What needs to be done: Working through the data below, reproduce word for word the line with "- Lista metas" and every line after it, both ends included, and omit the pictures.

[Document images with source code]
......

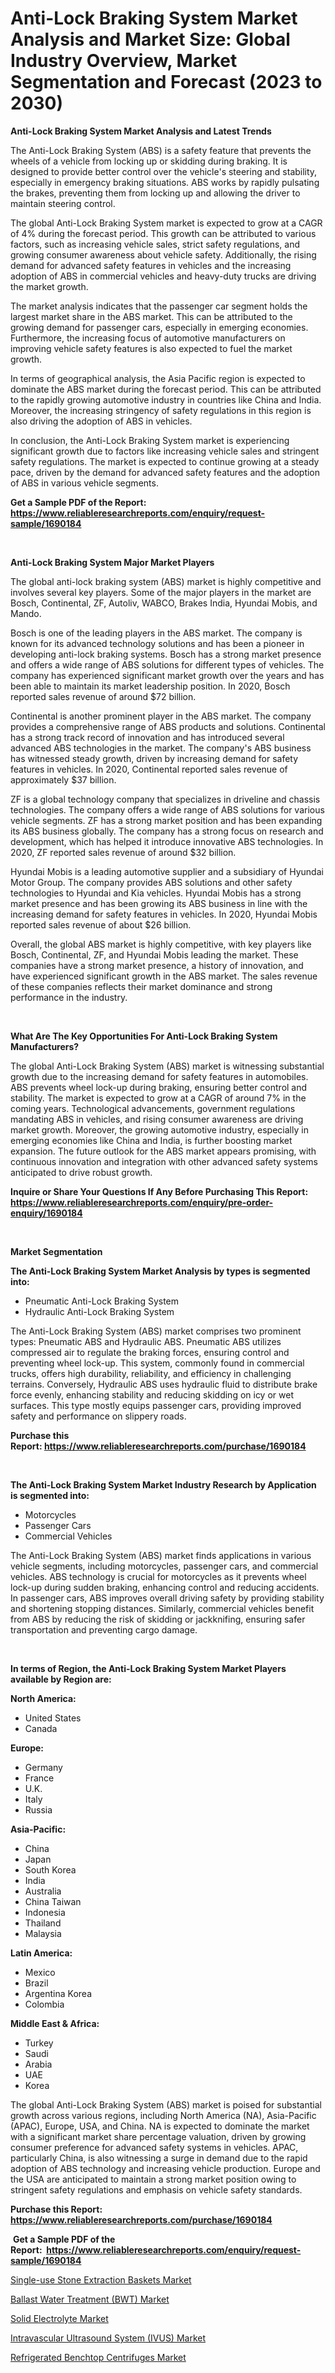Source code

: <p><h1>Anti-Lock Braking System Market Analysis and Market Size: Global Industry Overview, Market Segmentation and Forecast (2023 to 2030)</h1></p><p><strong>Anti-Lock Braking System Market Analysis and Latest Trends</strong></p>
<p><p>The Anti-Lock Braking System (ABS) is a safety feature that prevents the wheels of a vehicle from locking up or skidding during braking. It is designed to provide better control over the vehicle's steering and stability, especially in emergency braking situations. ABS works by rapidly pulsating the brakes, preventing them from locking up and allowing the driver to maintain steering control.</p><p>The global Anti-Lock Braking System market is expected to grow at a CAGR of 4% during the forecast period. This growth can be attributed to various factors, such as increasing vehicle sales, strict safety regulations, and growing consumer awareness about vehicle safety. Additionally, the rising demand for advanced safety features in vehicles and the increasing adoption of ABS in commercial vehicles and heavy-duty trucks are driving the market growth.</p><p>The market analysis indicates that the passenger car segment holds the largest market share in the ABS market. This can be attributed to the growing demand for passenger cars, especially in emerging economies. Furthermore, the increasing focus of automotive manufacturers on improving vehicle safety features is also expected to fuel the market growth.</p><p>In terms of geographical analysis, the Asia Pacific region is expected to dominate the ABS market during the forecast period. This can be attributed to the rapidly growing automotive industry in countries like China and India. Moreover, the increasing stringency of safety regulations in this region is also driving the adoption of ABS in vehicles.</p><p>In conclusion, the Anti-Lock Braking System market is experiencing significant growth due to factors like increasing vehicle sales and stringent safety regulations. The market is expected to continue growing at a steady pace, driven by the demand for advanced safety features and the adoption of ABS in various vehicle segments.</p></p>
<p><strong>Get a Sample PDF of the Report:&nbsp; <a href="https://www.reliableresearchreports.com/enquiry/request-sample/1690184">https://www.reliableresearchreports.com/enquiry/request-sample/1690184</a></strong></p>
<p>&nbsp;</p>
<p><strong>Anti-Lock Braking System Major Market Players</strong></p>
<p><p>The global anti-lock braking system (ABS) market is highly competitive and involves several key players. Some of the major players in the market are Bosch, Continental, ZF, Autoliv, WABCO, Brakes India, Hyundai Mobis, and Mando.</p><p>Bosch is one of the leading players in the ABS market. The company is known for its advanced technology solutions and has been a pioneer in developing anti-lock braking systems. Bosch has a strong market presence and offers a wide range of ABS solutions for different types of vehicles. The company has experienced significant market growth over the years and has been able to maintain its market leadership position. In 2020, Bosch reported sales revenue of around $72 billion.</p><p>Continental is another prominent player in the ABS market. The company provides a comprehensive range of ABS products and solutions. Continental has a strong track record of innovation and has introduced several advanced ABS technologies in the market. The company's ABS business has witnessed steady growth, driven by increasing demand for safety features in vehicles. In 2020, Continental reported sales revenue of approximately $37 billion.</p><p>ZF is a global technology company that specializes in driveline and chassis technologies. The company offers a wide range of ABS solutions for various vehicle segments. ZF has a strong market position and has been expanding its ABS business globally. The company has a strong focus on research and development, which has helped it introduce innovative ABS technologies. In 2020, ZF reported sales revenue of around $32 billion.</p><p>Hyundai Mobis is a leading automotive supplier and a subsidiary of Hyundai Motor Group. The company provides ABS solutions and other safety technologies to Hyundai and Kia vehicles. Hyundai Mobis has a strong market presence and has been growing its ABS business in line with the increasing demand for safety features in vehicles. In 2020, Hyundai Mobis reported sales revenue of about $26 billion.</p><p>Overall, the global ABS market is highly competitive, with key players like Bosch, Continental, ZF, and Hyundai Mobis leading the market. These companies have a strong market presence, a history of innovation, and have experienced significant growth in the ABS market. The sales revenue of these companies reflects their market dominance and strong performance in the industry.</p></p>
<p>&nbsp;</p>
<p><strong>What Are The Key Opportunities For Anti-Lock Braking System Manufacturers?</strong></p>
<p><p>The global Anti-Lock Braking System (ABS) market is witnessing substantial growth due to the increasing demand for safety features in automobiles. ABS prevents wheel lock-up during braking, ensuring better control and stability. The market is expected to grow at a CAGR of around 7% in the coming years. Technological advancements, government regulations mandating ABS in vehicles, and rising consumer awareness are driving market growth. Moreover, the growing automotive industry, especially in emerging economies like China and India, is further boosting market expansion. The future outlook for the ABS market appears promising, with continuous innovation and integration with other advanced safety systems anticipated to drive robust growth.</p></p>
<p><strong>Inquire or Share Your Questions If Any Before Purchasing This Report: <a href="https://www.reliableresearchreports.com/enquiry/pre-order-enquiry/1690184">https://www.reliableresearchreports.com/enquiry/pre-order-enquiry/1690184</a></strong></p>
<p>&nbsp;</p>
<p><strong>Market Segmentation</strong></p>
<p><strong>The Anti-Lock Braking System Market Analysis by types is segmented into:</strong></p>
<p><ul><li>Pneumatic Anti-Lock Braking System</li><li>Hydraulic Anti-Lock Braking System</li></ul></p>
<p><p>The Anti-Lock Braking System (ABS) market comprises two prominent types: Pneumatic ABS and Hydraulic ABS. Pneumatic ABS utilizes compressed air to regulate the braking forces, ensuring control and preventing wheel lock-up. This system, commonly found in commercial trucks, offers high durability, reliability, and efficiency in challenging terrains. Conversely, Hydraulic ABS uses hydraulic fluid to distribute brake force evenly, enhancing stability and reducing skidding on icy or wet surfaces. This type mostly equips passenger cars, providing improved safety and performance on slippery roads.</p></p>
<p><strong>Purchase this Report:&nbsp;<a href="https://www.reliableresearchreports.com/purchase/1690184">https://www.reliableresearchreports.com/purchase/1690184</a></strong></p>
<p>&nbsp;</p>
<p><strong>The Anti-Lock Braking System Market Industry Research by Application is segmented into:</strong></p>
<p><ul><li>Motorcycles</li><li>Passenger Cars</li><li>Commercial Vehicles</li></ul></p>
<p><p>The Anti-Lock Braking System (ABS) market finds applications in various vehicle segments, including motorcycles, passenger cars, and commercial vehicles. ABS technology is crucial for motorcycles as it prevents wheel lock-up during sudden braking, enhancing control and reducing accidents. In passenger cars, ABS improves overall driving safety by providing stability and shortening stopping distances. Similarly, commercial vehicles benefit from ABS by reducing the risk of skidding or jackknifing, ensuring safer transportation and preventing cargo damage.</p></p>
<p>&nbsp;</p>
<p><strong>In terms of Region, the Anti-Lock Braking System Market Players available by Region are:</strong></p>
<p>
    <p> <strong> North America: </strong>
        <ul>
            <li>United States</li>
            <li>Canada</li>
        </ul>
        </p> 
    <p> <strong> Europe: </strong>
        <ul>
            <li>Germany</li>
            <li>France</li>
            <li>U.K.</li>
            <li>Italy</li>
            <li>Russia</li>
        </ul>
        </p> 
    <p> <strong> Asia-Pacific: </strong>
        <ul>
            <li>China</li>
            <li>Japan</li>
            <li>South Korea</li>
            <li>India</li>
            <li>Australia</li>
            <li>China Taiwan</li>
            <li>Indonesia</li>
            <li>Thailand</li>
            <li>Malaysia</li>
        </ul>
        </p> 
    <p> <strong> Latin America: </strong>
        <ul>
            <li>Mexico</li>
            <li>Brazil</li>
            <li>Argentina Korea</li>
            <li>Colombia</li>
        </ul>
        </p> 
    <p> <strong> Middle East & Africa: </strong>
        <ul>
            <li>Turkey</li>
            <li>Saudi</li>
            <li>Arabia</li>
            <li>UAE</li>
            <li>Korea</li>
        </ul>
    </p>
    </p>
<p><p>The global Anti-Lock Braking System (ABS) market is poised for substantial growth across various regions, including North America (NA), Asia-Pacific (APAC), Europe, USA, and China. NA is expected to dominate the market with a significant market share percentage valuation, driven by growing consumer preference for advanced safety systems in vehicles. APAC, particularly China, is also witnessing a surge in demand due to the rapid adoption of ABS technology and increasing vehicle production. Europe and the USA are anticipated to maintain a strong market position owing to stringent safety regulations and emphasis on vehicle safety standards.</p></p>
<p><strong>Purchase this Report: <a href="https://www.reliableresearchreports.com/purchase/1690184">https://www.reliableresearchreports.com/purchase/1690184</a></strong></p>
<p>&nbsp;<strong>Get a Sample PDF of the Report:&nbsp;&nbsp;<a href="https://www.reliableresearchreports.com/enquiry/request-sample/1690184">https://www.reliableresearchreports.com/enquiry/request-sample/1690184</a></strong></p>
<p><strong></strong></p>
<p><p><a href="https://medium.com/@walterkutch/single-use-stone-extraction-baskets-market-insight-market-trends-growth-forecasted-from-2023-to-817eb2291bb0">Single-use Stone Extraction Baskets Market</a></p><p><a href="https://www.linkedin.com/pulse/ballast-water-treatment-bwt-market-insights-players-forecast-mhzic/">Ballast Water Treatment (BWT) Market</a></p><p><a href="https://github.com/AKSHATREPORTPRIME/Market-Research-Report-List-1/blob/main/solid-electrolyte-market.md">Solid Electrolyte Market</a></p><p><a href="https://medium.com/@amayabeahan/intravascular-ultrasound-system-ivus-market-trends-forecast-and-competitive-analysis-to-2030-06bad19bf252">Intravascular Ultrasound System (IVUS) Market</a></p><p><a href="https://www.linkedin.com/pulse/decoding-refrigerated-benchtop-centrifuges-market-deep-f3mnc/">Refrigerated Benchtop Centrifuges Market</a></p></p>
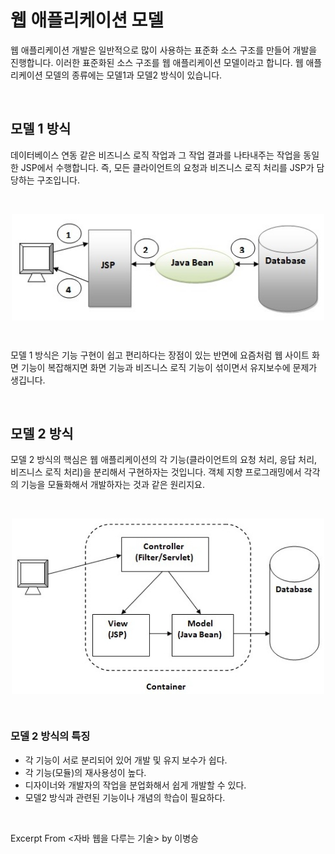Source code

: # 웹 애플리케이션 모델

웹 애플리케이션 개발은 일반적으로 많이 사용하는 표준화 소스 구조를 만들어 개발을 진행합니다. 이러한 표준화된 소스 구조를 웹 애플리케이션 모델이라고 합니다. 웹 애플리케이션 모델의 종류에는 모델1과 모델2 방식이 있습니다.

&nbsp;

## 모델 1 방식

데이터베이스 연동 같은 비즈니스 로직 작업과 그 작업 결과를 나타내주는 작업을 동일한 JSP에서 수행합니다. 즉, 모든 클라이언트의 요청과 비즈니스 로직 처리를 JSP가 담당하는 구조입니다.

&nbsp;

<img src="../images/model1.png" alt="model1" width="500" style="margin-left: auto; margin-right: auto; display: block;"/>

&nbsp;

모델 1 방식은 기능 구현이 쉽고 편리하다는 장점이 있는 반면에 요즘처럼 웹 사이트 화면 기능이 복잡해지면 화면 기능과 비즈니스 로직 기능이 섞이면서 유지보수에 문제가 생깁니다. 

&nbsp;

## 모델 2 방식

모델 2 방식의 핵심은 웹 애플리케이션의 각 기능(클라이언트의 요청 처리, 응답 처리, 비즈니스 로직 처리)을 분리해서 구현하자는 것입니다. 객체 지향 프로그래밍에서 각각의 기능을 모듈화해서 개발하자는 것과 같은 원리지요.

&nbsp;

<img src="../images/model2.png" alt="model2" width="500" style="margin-left: auto; margin-right: auto; display: block;"/>

&nbsp;

### 모델 2 방식의 특징

- 각 기능이 서로 분리되어 있어 개발 및 유지 보수가 쉽다.
- 각 기능(모듈)의 재사용성이 높다.
- 디자이너와 개발자의 작업을 분업화해서 쉽게 개발할 수 있다.
- 모델2 방식과 관련된 기능이나 개념의 학습이 필요하다.

&nbsp;

Excerpt From <자바 웹을 다루는 기술> by 이병승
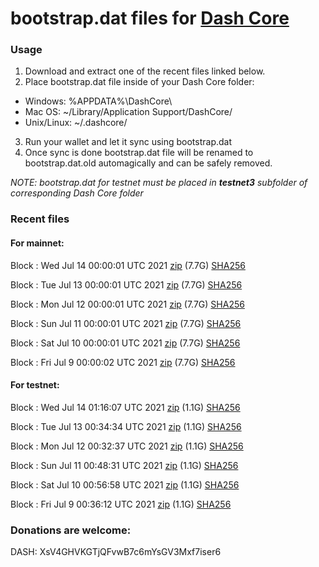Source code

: # bootstrap.dat files for [Dash Core](https://github.com/dashpay/dash)

### Usage

1. Download and extract one of the recent files linked below.
2. Place bootstrap.dat file inside of your Dash Core folder:
 - Windows: %APPDATA%\DashCore\
 - Mac OS: ~/Library/Application Support/DashCore/
 - Unix/Linux: ~/.dashcore/
3. Run your wallet and let it sync using bootstrap.dat
4. Once sync is done bootstrap.dat file will be renamed to bootstrap.dat.old automagically and can be safely removed.

_NOTE: bootstrap.dat for testnet must be placed in **testnet3** subfolder of corresponding Dash Core folder_

### Recent files

#### For mainnet:

Block [](https://insight.dash.org/insight/block/): Wed Jul 14 00:00:01 UTC 2021 [zip](https://dash-bootstrap.ams3.digitaloceanspaces.com/mainnet/2021-07-14/bootstrap.dat.zip) (7.7G) [SHA256](https://dash-bootstrap.ams3.digitaloceanspaces.com/mainnet/2021-07-14/sha256.txt)

Block [](https://insight.dash.org/insight/block/): Tue Jul 13 00:00:01 UTC 2021 [zip](https://dash-bootstrap.ams3.digitaloceanspaces.com/mainnet/2021-07-13/bootstrap.dat.zip) (7.7G) [SHA256](https://dash-bootstrap.ams3.digitaloceanspaces.com/mainnet/2021-07-13/sha256.txt)

Block [](https://insight.dash.org/insight/block/): Mon Jul 12 00:00:01 UTC 2021 [zip](https://dash-bootstrap.ams3.digitaloceanspaces.com/mainnet/2021-07-12/bootstrap.dat.zip) (7.7G) [SHA256](https://dash-bootstrap.ams3.digitaloceanspaces.com/mainnet/2021-07-12/sha256.txt)

Block [](https://insight.dash.org/insight/block/): Sun Jul 11 00:00:01 UTC 2021 [zip](https://dash-bootstrap.ams3.digitaloceanspaces.com/mainnet/2021-07-11/bootstrap.dat.zip) (7.7G) [SHA256](https://dash-bootstrap.ams3.digitaloceanspaces.com/mainnet/2021-07-11/sha256.txt)

Block [](https://insight.dash.org/insight/block/): Sat Jul 10 00:00:01 UTC 2021 [zip](https://dash-bootstrap.ams3.digitaloceanspaces.com/mainnet/2021-07-10/bootstrap.dat.zip) (7.7G) [SHA256](https://dash-bootstrap.ams3.digitaloceanspaces.com/mainnet/2021-07-10/sha256.txt)

Block [](https://insight.dash.org/insight/block/): Fri Jul  9 00:00:02 UTC 2021 [zip](https://dash-bootstrap.ams3.digitaloceanspaces.com/mainnet/2021-07-09/bootstrap.dat.zip) (7.7G) [SHA256](https://dash-bootstrap.ams3.digitaloceanspaces.com/mainnet/2021-07-09/sha256.txt)


#### For testnet:

Block [](https://testnet-insight.dashevo.org/insight/block/): Wed Jul 14 01:16:07 UTC 2021 [zip](https://dash-bootstrap.ams3.digitaloceanspaces.com/testnet/2021-07-14/bootstrap.dat.zip) (1.1G) [SHA256](https://dash-bootstrap.ams3.digitaloceanspaces.com/testnet/2021-07-14/sha256.txt)

Block [](https://testnet-insight.dashevo.org/insight/block/): Tue Jul 13 00:34:34 UTC 2021 [zip](https://dash-bootstrap.ams3.digitaloceanspaces.com/testnet/2021-07-13/bootstrap.dat.zip) (1.1G) [SHA256](https://dash-bootstrap.ams3.digitaloceanspaces.com/testnet/2021-07-13/sha256.txt)

Block [](https://testnet-insight.dashevo.org/insight/block/): Mon Jul 12 00:32:37 UTC 2021 [zip](https://dash-bootstrap.ams3.digitaloceanspaces.com/testnet/2021-07-12/bootstrap.dat.zip) (1.1G) [SHA256](https://dash-bootstrap.ams3.digitaloceanspaces.com/testnet/2021-07-12/sha256.txt)

Block [](https://testnet-insight.dashevo.org/insight/block/): Sun Jul 11 00:48:31 UTC 2021 [zip](https://dash-bootstrap.ams3.digitaloceanspaces.com/testnet/2021-07-11/bootstrap.dat.zip) (1.1G) [SHA256](https://dash-bootstrap.ams3.digitaloceanspaces.com/testnet/2021-07-11/sha256.txt)

Block [](https://testnet-insight.dashevo.org/insight/block/): Sat Jul 10 00:56:58 UTC 2021 [zip](https://dash-bootstrap.ams3.digitaloceanspaces.com/testnet/2021-07-10/bootstrap.dat.zip) (1.1G) [SHA256](https://dash-bootstrap.ams3.digitaloceanspaces.com/testnet/2021-07-10/sha256.txt)

Block [](https://testnet-insight.dashevo.org/insight/block/): Fri Jul  9 00:36:12 UTC 2021 [zip](https://dash-bootstrap.ams3.digitaloceanspaces.com/testnet/2021-07-09/bootstrap.dat.zip) (1.1G) [SHA256](https://dash-bootstrap.ams3.digitaloceanspaces.com/testnet/2021-07-09/sha256.txt)


### Donations are welcome:

DASH: XsV4GHVKGTjQFvwB7c6mYsGV3Mxf7iser6
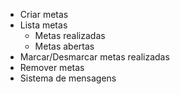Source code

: - Criar metas 
- Lista metas
    - Metas realizadas
    - Metas abertas
- Marcar/Desmarcar metas realizadas
- Remover metas
- Sistema de mensagens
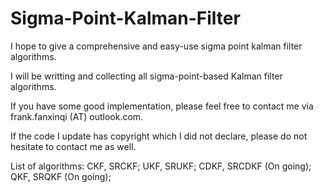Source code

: # Sigma-Point-Kalman-Filter

I hope to give a comprehensive and easy-use sigma point kalman filter algorithms.

I will be writting and collecting all sigma-point-based Kalman filter algorithms.

If you have some good implementation, please feel free to contact me via frank.fanxinqi (AT) outlook.com.

If the code I update has copyright which I did not declare, please do not hesitate to contact me as well.

List of algorithms:
CKF, SRCKF;
UKF, SRUKF;
CDKF, SRCDKF (On going);
QKF, SRQKF (On going);

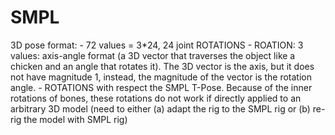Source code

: # SMPL

3D pose format:
	- 72 values = 3*24, 24 joint ROTATIONS
	- ROATION: 3 values: axis-angle format (a 3D vector that traverses the object like a chicken and an angle that rotates it). The 3D vector is the axis, but it does not have magnitude 1, instead, the magnitude of the vector is the rotation angle.
	- ROTATIONS with respect the SMPL T-Pose. Because of the inner rotations of bones, these rotations do not work if directly applied to an arbitrary 3D model (need to either (a) adapt the rig to the SMPL rig or (b) re-rig the model with SMPL rig)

......

Finished exercise:
- Lista metas
    - Metas realizadas
    - Metas abertas
- Marcar/Desmarcar metas realizadas
- Remover metas
- Sistema de mensagens
Source code

: # Sigma-Point-Kalman-Filter

I hope to give a comprehensive and easy-use sigma point kalman filter algorithms.

I will be writting and collecting all sigma-point-based Kalman filter algorithms.

If you have some good implementation, please feel free to contact me via frank.fanxinqi (AT) outlook.com.

If the code I update has copyright which I did not declare, please do not hesitate to contact me as well.

List of algorithms:
CKF, SRCKF;
UKF, SRUKF;
CDKF, SRCDKF (On going);
QKF, SRQKF (On going);

Source code

: # SMPL

3D pose format:
	- 72 values = 3*24, 24 joint ROTATIONS
	- ROATION: 3 values: axis-angle format (a 3D vector that traverses the object like a chicken and an angle that rotates it). The 3D vector is the axis, but it does not have magnitude 1, instead, the magnitude of the vector is the rotation angle.
	- ROTATIONS with respect the SMPL T-Pose. Because of the inner rotations of bones, these rotations do not work if directly applied to an arbitrary 3D model (need to either (a) adapt the rig to the SMPL rig or (b) re-rig the model with SMPL rig)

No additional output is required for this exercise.